[EXERCISE] In the entries below, find each line bearing the string "lettres" and copy it.

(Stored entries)
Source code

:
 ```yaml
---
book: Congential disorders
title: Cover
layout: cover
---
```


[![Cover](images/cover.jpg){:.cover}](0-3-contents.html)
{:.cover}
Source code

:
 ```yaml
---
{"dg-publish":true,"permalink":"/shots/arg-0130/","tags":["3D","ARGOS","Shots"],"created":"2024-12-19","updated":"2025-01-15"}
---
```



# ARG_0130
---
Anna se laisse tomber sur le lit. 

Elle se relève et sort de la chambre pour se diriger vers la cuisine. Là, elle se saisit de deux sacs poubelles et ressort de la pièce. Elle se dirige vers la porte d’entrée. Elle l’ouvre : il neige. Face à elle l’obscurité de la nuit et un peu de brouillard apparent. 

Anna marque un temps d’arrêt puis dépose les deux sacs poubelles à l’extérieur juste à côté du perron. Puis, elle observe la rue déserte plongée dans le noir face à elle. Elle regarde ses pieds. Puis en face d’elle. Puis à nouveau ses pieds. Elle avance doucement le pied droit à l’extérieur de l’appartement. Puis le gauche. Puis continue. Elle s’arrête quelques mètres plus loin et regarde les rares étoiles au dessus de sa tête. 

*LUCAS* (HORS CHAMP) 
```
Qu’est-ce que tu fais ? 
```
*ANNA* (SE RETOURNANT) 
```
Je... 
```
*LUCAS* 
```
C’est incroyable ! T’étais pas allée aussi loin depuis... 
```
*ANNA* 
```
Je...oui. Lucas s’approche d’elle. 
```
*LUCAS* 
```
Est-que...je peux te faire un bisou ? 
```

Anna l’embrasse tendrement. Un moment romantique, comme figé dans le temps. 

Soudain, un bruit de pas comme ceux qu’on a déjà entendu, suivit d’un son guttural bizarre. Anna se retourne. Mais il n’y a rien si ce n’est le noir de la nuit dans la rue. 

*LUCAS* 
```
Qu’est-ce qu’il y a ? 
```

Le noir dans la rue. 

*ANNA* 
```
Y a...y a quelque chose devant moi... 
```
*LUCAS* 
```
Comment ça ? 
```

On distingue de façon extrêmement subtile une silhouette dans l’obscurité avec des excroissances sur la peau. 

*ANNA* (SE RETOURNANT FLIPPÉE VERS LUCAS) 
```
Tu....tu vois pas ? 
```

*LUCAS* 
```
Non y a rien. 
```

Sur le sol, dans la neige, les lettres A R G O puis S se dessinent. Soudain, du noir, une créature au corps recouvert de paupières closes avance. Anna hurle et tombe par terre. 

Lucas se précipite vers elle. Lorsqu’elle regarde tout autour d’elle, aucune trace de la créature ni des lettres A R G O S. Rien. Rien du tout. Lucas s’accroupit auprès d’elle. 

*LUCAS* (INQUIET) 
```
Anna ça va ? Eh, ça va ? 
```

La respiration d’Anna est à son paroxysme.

[ANSWER BOX]
Sur le sol, dans la neige, les lettres A R G O puis S se dessinent. Soudain, du noir, une créature au corps recouvert de paupières closes avance. Anna hurle et tombe par terre. 
Lucas se précipite vers elle. Lorsqu’elle regarde tout autour d’elle, aucune trace de la créature ni des lettres A R G O S. Rien. Rien du tout. Lucas s’accroupit auprès d’elle. 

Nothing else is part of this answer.